Data for this task →
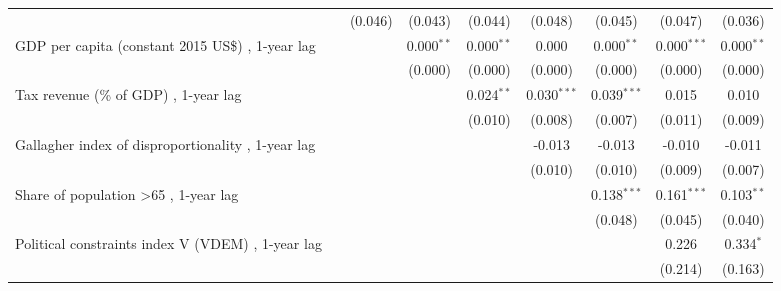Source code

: \begin{table}[htbp]
\begin{tabular}{lcccccccc}
                                                                                                   &         & (0.046) & (0.043)      & (0.044)       & (0.048)       & (0.045)       & (0.047)       & (0.036)\\   
      GDP per capita (constant 2015 US\$) , 1-year lag                                             &         &         & 0.000$^{**}$ & 0.000$^{**}$  & 0.000         & 0.000$^{**}$  & 0.000$^{***}$ & 0.000$^{**}$\\   
                                                                                                   &         &         & (0.000)      & (0.000)       & (0.000)       & (0.000)       & (0.000)       & (0.000)\\   
      Tax revenue (\% of GDP) , 1-year lag                                                         &         &         &              & 0.024$^{**}$  & 0.030$^{***}$ & 0.039$^{***}$ & 0.015         & 0.010\\   
                                                                                                   &         &         &              & (0.010)       & (0.008)       & (0.007)       & (0.011)       & (0.009)\\   
      Gallagher index of disproportionality , 1-year lag                                           &         &         &              &               & -0.013        & -0.013        & -0.010        & -0.011\\   
                                                                                                   &         &         &              &               & (0.010)       & (0.010)       & (0.009)       & (0.007)\\   
      Share of population >65 , 1-year lag                                                         &         &         &              &               &               & 0.138$^{***}$ & 0.161$^{***}$ & 0.103$^{**}$\\   
                                                                                                   &         &         &              &               &               & (0.048)       & (0.045)       & (0.040)\\   
      Political constraints index V (VDEM) , 1-year lag                                            &         &         &              &               &               &               & 0.226         & 0.334$^{*}$\\   
                                                                                                   &         &         &              &               &               &               & (0.214)       & (0.163)\\   

\end{tabular}
\end{table}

The problem →
Reproduce the material in full, word for word, and omit the pictures.

Result for this task →
Source code

: \begin{table}[htbp]
\begin{tabular}{lcccccccc}
                                                                                                   &         & (0.046) & (0.043)      & (0.044)       & (0.048)       & (0.045)       & (0.047)       & (0.036)\\   
      GDP per capita (constant 2015 US\$) , 1-year lag                                             &         &         & 0.000$^{**}$ & 0.000$^{**}$  & 0.000         & 0.000$^{**}$  & 0.000$^{***}$ & 0.000$^{**}$\\   
                                                                                                   &         &         & (0.000)      & (0.000)       & (0.000)       & (0.000)       & (0.000)       & (0.000)\\   
      Tax revenue (\% of GDP) , 1-year lag                                                         &         &         &              & 0.024$^{**}$  & 0.030$^{***}$ & 0.039$^{***}$ & 0.015         & 0.010\\   
                                                                                                   &         &         &              & (0.010)       & (0.008)       & (0.007)       & (0.011)       & (0.009)\\   
      Gallagher index of disproportionality , 1-year lag                                           &         &         &              &               & -0.013        & -0.013        & -0.010        & -0.011\\   
                                                                                                   &         &         &              &               & (0.010)       & (0.010)       & (0.009)       & (0.007)\\   
      Share of population >65 , 1-year lag                                                         &         &         &              &               &               & 0.138$^{***}$ & 0.161$^{***}$ & 0.103$^{**}$\\   
                                                                                                   &         &         &              &               &               & (0.048)       & (0.045)       & (0.040)\\   
      Political constraints index V (VDEM) , 1-year lag                                            &         &         &              &               &               &               & 0.226         & 0.334$^{*}$\\   
                                                                                                   &         &         &              &               &               &               & (0.214)       & (0.163)\\   

\end{tabular}
\end{table}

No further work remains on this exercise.